A linear-referencing workflow has three parts:

  1. Routes — line features defining the measurement axis. Each route has a unique identifier and M-values (cumulative distance from its start).
  2. Measures — the distance value used to locate a position along a route.
  3. Events — point or line observations located by (route_id, measure) or (route_id, from_measure, to_measure) pairs.

Common applications include road-pavement condition assessment, pipeline integrity monitoring, trail difficulty reporting, environmental transect sampling, and GPS probe data quality control.

Step 1 — Understand Your Route Geometry

Routes must be single-part polylines with a consistent digitizing direction. Before dropping events, confirm:

  • Each route has a unique identifier stored in a field (e.g. ROUTE_ID).
  • No route self-intersects.
  • Routes forming a corridor are merged into one feature per identifier.

Use snap_endnodes and merge_line_segments via wbw_run_tool to clean ragged street-centreline inputs before treating them as routes.

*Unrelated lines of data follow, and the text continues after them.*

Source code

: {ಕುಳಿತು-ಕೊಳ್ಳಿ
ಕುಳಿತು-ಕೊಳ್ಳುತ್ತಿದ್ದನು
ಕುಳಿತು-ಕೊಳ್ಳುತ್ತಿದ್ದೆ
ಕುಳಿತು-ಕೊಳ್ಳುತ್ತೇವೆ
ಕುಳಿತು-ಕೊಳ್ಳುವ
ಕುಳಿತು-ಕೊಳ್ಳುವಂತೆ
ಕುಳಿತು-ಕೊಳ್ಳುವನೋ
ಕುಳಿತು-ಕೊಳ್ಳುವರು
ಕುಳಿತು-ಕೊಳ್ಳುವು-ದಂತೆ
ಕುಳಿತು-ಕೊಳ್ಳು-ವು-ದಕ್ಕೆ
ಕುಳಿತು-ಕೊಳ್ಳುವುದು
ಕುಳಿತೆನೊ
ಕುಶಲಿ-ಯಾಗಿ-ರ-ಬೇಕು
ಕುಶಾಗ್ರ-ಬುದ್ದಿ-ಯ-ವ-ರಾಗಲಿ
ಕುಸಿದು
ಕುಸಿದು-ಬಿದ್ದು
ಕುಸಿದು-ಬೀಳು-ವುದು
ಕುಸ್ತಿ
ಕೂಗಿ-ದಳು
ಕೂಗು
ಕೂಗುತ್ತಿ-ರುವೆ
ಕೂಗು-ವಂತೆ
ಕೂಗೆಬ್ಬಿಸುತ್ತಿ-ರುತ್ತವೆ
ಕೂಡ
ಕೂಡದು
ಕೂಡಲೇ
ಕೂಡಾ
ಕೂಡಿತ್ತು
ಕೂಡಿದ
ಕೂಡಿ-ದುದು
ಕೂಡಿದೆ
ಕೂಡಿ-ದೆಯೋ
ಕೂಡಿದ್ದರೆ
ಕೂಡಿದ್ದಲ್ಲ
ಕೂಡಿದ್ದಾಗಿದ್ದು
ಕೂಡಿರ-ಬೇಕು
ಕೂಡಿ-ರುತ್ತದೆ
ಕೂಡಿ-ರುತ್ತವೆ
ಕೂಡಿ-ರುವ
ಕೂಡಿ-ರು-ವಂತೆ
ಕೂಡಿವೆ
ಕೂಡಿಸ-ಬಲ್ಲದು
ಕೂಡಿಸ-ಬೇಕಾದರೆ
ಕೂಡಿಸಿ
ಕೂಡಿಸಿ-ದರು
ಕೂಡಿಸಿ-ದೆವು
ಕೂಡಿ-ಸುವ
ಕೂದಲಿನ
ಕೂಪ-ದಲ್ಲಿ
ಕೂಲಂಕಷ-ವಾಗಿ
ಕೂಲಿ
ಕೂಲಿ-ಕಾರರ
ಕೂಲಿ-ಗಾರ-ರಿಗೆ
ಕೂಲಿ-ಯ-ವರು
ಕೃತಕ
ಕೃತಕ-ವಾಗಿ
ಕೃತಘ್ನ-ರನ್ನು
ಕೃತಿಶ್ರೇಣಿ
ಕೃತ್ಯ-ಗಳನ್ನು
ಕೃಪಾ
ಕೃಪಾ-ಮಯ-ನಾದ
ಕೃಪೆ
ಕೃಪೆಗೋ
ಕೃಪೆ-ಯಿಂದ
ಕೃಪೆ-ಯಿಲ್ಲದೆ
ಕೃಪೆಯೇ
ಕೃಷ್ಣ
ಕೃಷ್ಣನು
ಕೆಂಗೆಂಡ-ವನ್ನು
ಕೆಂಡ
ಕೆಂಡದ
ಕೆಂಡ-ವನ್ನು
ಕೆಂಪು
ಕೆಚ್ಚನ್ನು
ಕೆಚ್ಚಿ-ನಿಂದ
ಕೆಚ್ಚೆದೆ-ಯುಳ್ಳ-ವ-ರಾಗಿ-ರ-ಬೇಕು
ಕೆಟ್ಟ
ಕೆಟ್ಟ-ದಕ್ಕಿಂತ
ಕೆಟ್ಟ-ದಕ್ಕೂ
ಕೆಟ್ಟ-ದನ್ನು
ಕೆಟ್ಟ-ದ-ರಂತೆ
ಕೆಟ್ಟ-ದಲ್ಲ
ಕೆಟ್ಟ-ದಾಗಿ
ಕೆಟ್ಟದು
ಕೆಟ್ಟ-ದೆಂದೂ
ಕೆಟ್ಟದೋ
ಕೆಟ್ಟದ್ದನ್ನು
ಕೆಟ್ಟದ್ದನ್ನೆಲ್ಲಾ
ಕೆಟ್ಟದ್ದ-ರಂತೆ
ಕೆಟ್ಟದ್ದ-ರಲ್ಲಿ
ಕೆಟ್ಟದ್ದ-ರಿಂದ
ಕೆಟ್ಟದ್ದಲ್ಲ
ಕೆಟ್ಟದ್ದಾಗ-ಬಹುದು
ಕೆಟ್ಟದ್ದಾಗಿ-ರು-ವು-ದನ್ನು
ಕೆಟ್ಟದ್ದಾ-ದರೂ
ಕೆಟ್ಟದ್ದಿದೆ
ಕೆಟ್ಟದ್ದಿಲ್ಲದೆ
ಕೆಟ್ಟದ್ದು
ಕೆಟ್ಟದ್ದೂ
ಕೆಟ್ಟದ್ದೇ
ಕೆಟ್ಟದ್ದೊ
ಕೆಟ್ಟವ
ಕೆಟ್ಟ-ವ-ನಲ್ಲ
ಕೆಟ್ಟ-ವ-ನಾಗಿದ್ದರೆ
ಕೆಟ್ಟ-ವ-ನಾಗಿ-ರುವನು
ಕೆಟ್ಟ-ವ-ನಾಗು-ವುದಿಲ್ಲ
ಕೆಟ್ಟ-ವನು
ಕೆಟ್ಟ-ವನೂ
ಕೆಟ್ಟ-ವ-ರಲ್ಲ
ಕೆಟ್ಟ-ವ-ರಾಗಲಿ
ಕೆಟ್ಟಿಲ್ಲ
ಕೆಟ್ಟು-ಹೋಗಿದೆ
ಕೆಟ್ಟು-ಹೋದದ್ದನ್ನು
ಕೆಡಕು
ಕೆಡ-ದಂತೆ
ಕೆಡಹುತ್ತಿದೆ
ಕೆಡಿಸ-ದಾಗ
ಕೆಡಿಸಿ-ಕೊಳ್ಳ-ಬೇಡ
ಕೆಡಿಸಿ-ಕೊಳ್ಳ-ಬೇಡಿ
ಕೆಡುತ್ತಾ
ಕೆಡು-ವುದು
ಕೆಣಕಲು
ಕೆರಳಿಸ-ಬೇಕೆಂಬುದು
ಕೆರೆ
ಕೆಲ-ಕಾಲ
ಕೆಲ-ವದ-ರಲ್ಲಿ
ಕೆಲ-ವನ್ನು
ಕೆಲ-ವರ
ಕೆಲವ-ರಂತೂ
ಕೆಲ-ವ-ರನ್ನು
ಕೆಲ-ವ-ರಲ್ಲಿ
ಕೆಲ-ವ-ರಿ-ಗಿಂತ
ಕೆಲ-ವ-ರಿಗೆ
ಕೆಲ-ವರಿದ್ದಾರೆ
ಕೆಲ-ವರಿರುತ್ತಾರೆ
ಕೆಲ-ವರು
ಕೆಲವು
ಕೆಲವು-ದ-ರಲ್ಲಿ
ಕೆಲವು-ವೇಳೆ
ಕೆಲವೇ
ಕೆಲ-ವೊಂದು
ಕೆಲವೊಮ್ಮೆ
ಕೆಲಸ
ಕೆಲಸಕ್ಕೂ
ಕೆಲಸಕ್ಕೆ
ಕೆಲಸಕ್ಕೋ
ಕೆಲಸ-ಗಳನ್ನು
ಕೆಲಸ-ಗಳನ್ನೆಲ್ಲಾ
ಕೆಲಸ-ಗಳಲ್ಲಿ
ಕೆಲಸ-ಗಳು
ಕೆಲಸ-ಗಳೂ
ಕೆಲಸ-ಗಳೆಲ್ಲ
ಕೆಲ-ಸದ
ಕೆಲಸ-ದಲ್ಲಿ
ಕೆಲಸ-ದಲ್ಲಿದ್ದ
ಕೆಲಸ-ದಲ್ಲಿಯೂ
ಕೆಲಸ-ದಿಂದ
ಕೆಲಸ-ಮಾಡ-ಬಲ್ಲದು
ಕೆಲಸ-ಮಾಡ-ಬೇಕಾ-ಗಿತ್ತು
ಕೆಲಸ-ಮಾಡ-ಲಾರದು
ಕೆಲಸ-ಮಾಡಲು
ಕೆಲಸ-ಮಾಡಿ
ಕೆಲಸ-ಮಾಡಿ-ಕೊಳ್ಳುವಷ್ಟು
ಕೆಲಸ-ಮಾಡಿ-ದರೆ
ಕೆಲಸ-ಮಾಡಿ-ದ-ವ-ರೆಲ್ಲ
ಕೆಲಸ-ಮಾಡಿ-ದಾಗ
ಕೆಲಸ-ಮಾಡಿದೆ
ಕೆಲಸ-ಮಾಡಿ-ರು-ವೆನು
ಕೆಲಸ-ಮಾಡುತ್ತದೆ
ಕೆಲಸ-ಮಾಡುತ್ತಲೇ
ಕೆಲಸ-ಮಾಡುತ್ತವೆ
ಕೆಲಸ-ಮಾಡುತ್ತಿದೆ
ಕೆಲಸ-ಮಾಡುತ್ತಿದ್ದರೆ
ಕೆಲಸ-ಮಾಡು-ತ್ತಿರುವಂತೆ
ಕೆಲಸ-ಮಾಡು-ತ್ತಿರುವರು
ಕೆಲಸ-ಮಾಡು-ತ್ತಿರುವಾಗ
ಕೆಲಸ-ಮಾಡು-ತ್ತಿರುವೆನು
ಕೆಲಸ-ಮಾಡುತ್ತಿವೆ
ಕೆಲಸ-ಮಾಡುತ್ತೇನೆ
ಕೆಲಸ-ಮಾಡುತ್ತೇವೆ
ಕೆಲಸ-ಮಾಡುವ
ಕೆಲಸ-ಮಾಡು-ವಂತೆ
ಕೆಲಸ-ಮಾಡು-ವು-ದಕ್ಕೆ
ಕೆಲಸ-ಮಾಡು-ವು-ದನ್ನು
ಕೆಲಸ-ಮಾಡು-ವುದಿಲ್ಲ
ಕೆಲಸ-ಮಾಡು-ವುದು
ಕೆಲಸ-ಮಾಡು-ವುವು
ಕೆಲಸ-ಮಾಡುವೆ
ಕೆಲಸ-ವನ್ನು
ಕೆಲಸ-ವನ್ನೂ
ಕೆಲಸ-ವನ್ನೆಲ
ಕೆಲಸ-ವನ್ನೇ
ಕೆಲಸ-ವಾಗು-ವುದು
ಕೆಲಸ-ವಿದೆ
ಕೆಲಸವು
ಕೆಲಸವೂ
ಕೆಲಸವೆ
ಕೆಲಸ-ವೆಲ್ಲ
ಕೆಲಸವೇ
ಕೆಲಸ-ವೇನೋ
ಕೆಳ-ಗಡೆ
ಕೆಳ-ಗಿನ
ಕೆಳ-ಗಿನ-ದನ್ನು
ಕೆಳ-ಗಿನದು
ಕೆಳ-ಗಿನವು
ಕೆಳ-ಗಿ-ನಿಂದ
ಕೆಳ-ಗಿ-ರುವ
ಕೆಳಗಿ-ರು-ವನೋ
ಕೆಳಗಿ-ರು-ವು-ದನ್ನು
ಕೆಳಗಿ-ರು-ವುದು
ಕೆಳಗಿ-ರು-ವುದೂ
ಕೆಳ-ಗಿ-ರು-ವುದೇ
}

Step 2 — Locate Points Along Routes

locate_points_along_routes takes an existing point layer and finds the nearest position on each matching route, writing back the M-value (measure) for every point. Use this when field teams have collected GPS observation points and you need to convert them to route-distance offsets.

wbw_locate_points_along_routes(routes               = 'roads_measured.shp',
  points               = 'field_observations.shp',
  output               = 'observations_located.shp',
  max_offset_distance  = 15.0)
# Output adds ROUTE_ID, MEASURE, and OFFSET fields to every input point.

The MEASURE field is the along-route distance from the route start. OFFSET is the perpendicular snap distance. Points beyond max_offset_distance are excluded from the output.

Step 3 — Place Events from a Table

Point Events

route_event_points_from_table reads a CSV where each row specifies a route identifier and a measure value, and places a point feature at that position. This is the standard import path for lab results, inspection records, or maintenance logs stored in external databases.

# pavement_defects.csv columns: ROUTE_ID, MEASURE, SEVERITY, NOTES
wbw_route_event_points_from_table(routes             = 'roads_measured.shp',
  events             = 'pavement_defects.csv',
  event_route_field  = 'ROUTE_ID',
  measure_field      = 'MEASURE',
  output             = 'pavement_defects_located.shp')

Line (Interval) Events

route_event_lines_from_table reads FROM_MEASURE and TO_MEASURE columns to produce line segments — useful for pavement condition ratings, speed zones, or any attribute that applies to a stretch of route rather than a single point.

# pavement_condition.csv columns: ROUTE_ID, FROM_MEASURE, TO_MEASURE, IRI, CONDITION
wbw_route_event_lines_from_table(routes             = 'roads_measured.shp',
  events             = 'pavement_condition.csv',
  event_route_field  = 'ROUTE_ID',
  from_measure_field = 'FROM_MEASURE',
  to_measure_field   = 'TO_MEASURE',
  output             = 'pavement_condition_segments.shp')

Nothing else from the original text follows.